Fires in the Amazon Rainforest have surged to record-breaking levels, highlighting the region’s ‘growing ecological fragility'.
The Amazon rainforest has undergone its “most devastating” forest fire season in over two decades, despite a slowing trend in deforestation.
A new study from the European Commission’s Joint Research Centre, published in Biogeosciences, found blazes impacted 3.3 million hectares of the Amazon last year alone.
Researchers say this triggered record-breaking carbon emissions and ecosystem degradation, exposing the region’s “growing ecological fragility”.
How much damage did last year’s Amazon fires cause?
Using data from the Tropical Moist Forest monitoring system and filtering out false signals caused by agricultural fires or cloud covers, scientists say they were able to detect and verify fire-driven forest degradation with a “novel level of precision”.
They found that the 2024 fires released around 791 million tons of carbon dioxide into the atmosphere, which is roughly the amount of emissions that Germany produces in an entire year.
This is a sevenfold increase from the average of the previous two years, and marks the first time fire-induced degradation has overtaken deforestation as the primary driver of carbon emissions in the Amazon.

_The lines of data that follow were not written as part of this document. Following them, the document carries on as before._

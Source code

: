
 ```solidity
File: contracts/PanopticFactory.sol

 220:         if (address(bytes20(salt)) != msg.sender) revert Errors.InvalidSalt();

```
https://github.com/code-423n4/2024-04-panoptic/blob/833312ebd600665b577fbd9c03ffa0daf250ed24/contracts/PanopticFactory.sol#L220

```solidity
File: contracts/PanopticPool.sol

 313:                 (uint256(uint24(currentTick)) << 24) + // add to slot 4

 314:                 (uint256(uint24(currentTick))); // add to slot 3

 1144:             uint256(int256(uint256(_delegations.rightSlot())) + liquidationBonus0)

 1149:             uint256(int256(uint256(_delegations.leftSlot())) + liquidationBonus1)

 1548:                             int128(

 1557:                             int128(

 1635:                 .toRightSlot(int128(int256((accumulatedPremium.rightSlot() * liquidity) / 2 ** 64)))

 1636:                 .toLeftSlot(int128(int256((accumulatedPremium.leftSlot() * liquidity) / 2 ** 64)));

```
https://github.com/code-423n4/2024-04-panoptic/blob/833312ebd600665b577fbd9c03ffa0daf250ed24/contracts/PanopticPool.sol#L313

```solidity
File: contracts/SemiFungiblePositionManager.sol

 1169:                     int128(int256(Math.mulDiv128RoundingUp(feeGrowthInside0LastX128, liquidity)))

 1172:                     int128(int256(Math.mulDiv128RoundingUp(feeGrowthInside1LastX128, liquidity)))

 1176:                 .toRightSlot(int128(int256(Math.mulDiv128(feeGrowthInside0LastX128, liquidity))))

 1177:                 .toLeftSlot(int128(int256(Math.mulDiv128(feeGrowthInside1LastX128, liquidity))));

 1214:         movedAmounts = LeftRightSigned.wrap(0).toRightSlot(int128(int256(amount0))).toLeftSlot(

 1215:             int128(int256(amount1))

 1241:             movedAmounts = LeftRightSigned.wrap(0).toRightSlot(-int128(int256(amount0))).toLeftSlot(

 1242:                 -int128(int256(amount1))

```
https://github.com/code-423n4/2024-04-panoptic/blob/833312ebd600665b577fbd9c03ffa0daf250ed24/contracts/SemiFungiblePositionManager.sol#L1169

“The escalating fire occurrence, driven by climate change and unsustainable land use, threatens to push the Amazon towards a catastrophic tipping point,” the study warns.

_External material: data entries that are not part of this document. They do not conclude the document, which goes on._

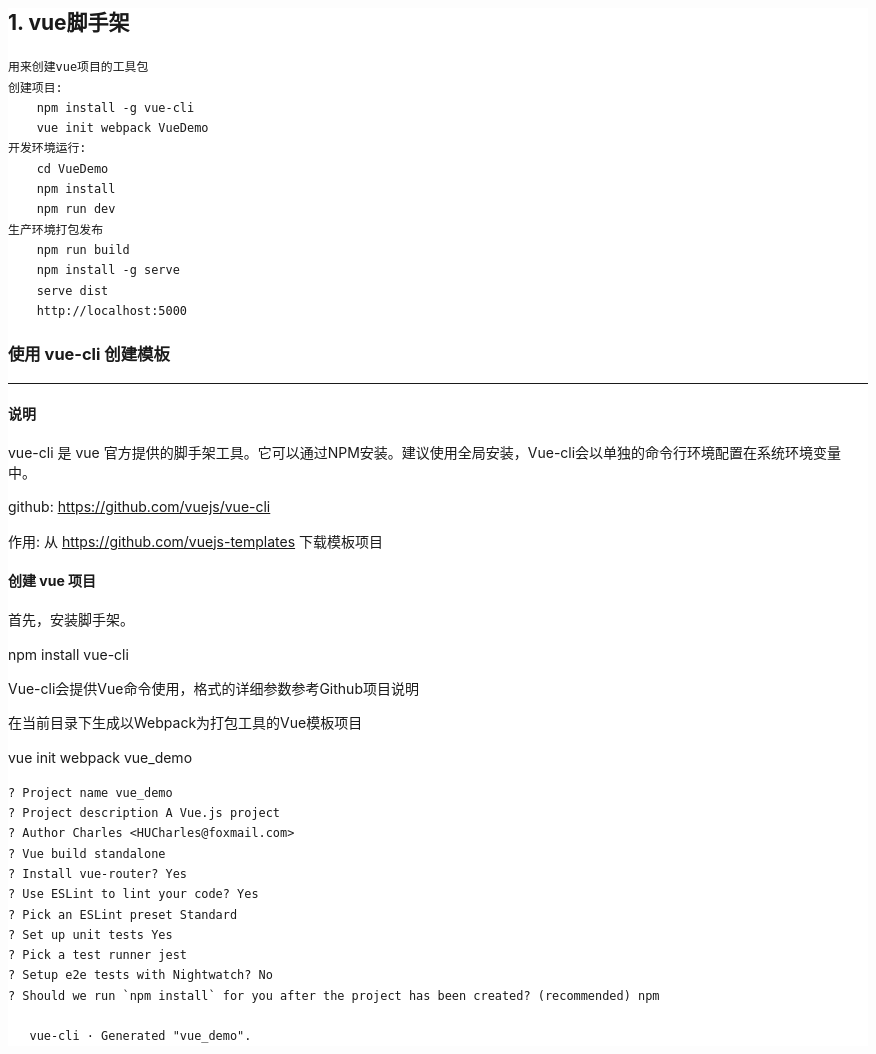 ## 1. vue脚手架
    用来创建vue项目的工具包
    创建项目:
        npm install -g vue-cli
        vue init webpack VueDemo
    开发环境运行:
        cd VueDemo
        npm install
        npm run dev
    生产环境打包发布
        npm run build
        npm install -g serve
        serve dist
        http://localhost:5000

###  使用 vue-cli 创建模板

------

#### 说明

vue-cli 是 vue 官方提供的脚手架工具。它可以通过NPM安装。建议使用全局安装，Vue-cli会以单独的命令行环境配置在系统环境变量中。

github: https://github.com/vuejs/vue-cli

作用: 从 https://github.com/vuejs-templates 下载模板项目

#### 创建 vue 项目

首先，安装脚手架。

npm install vue-cli

Vue-cli会提供Vue命令使用，格式的详细参数参考Github项目说明

在当前目录下生成以Webpack为打包工具的Vue模板项目

vue init webpack vue_demo

```
? Project name vue_demo
? Project description A Vue.js project
? Author Charles <HUCharles@foxmail.com>
? Vue build standalone
? Install vue-router? Yes
? Use ESLint to lint your code? Yes
? Pick an ESLint preset Standard
? Set up unit tests Yes
? Pick a test runner jest
? Setup e2e tests with Nightwatch? No
? Should we run `npm install` for you after the project has been created? (recommended) npm      

   vue-cli · Generated "vue_demo".
```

“Urgent, coordinated efforts are crucial to mitigate these drivers and to prevent irreversible ecosystem damage.”
The geographical spread of the fires was also a concern among researchers, with Brazil experiencing the highest level of emissions from forest degradation on record.
In Bolivia, fires affected almost a tenth (nine per cent) of the country’s remaining intact forest cover, which was described as a “dramatic blow” to a region that has long served as a vital biodiversity reservoir and carbon sink.
Amazon rainforest fires: What causes them?
Due to its high humidity and regular rainfall, the Amazon’s forests have historically been fire-resistant.
However, following the 2023-2024 drought and intense heatwaves, the region’s surface water resources have been diminished and soil moisture has reduced, both of which increase the likelihood and severity of blazes.
Researchers say the “extraordinary surge” in fire activity is likely fuelled by extreme drought stress, and worsened by climate change, forest fragmentation (where large, continuous forest is broken into smaller pieces due to human activity) and land-use mismanagement.
This includes escape fires – a technique where firefighters intentionally start a smaller fire in a safe area to create a barren patch of land to retreat to when approached by a larger wildfire – as well as criminal fires set by land grabbers.
‘Immediate action’
The report highlights how fires can erode forest integrity without necessarily clearing it.
“Degraded forests may look intact from above, but they lose a significant portion of their biomass and ecological function,” it adds.
Researchers have therefore called for “immediate and coordinated action” to help reduce fire use, strengthen forest protection policies, and support local and indigenous stewardship efforts.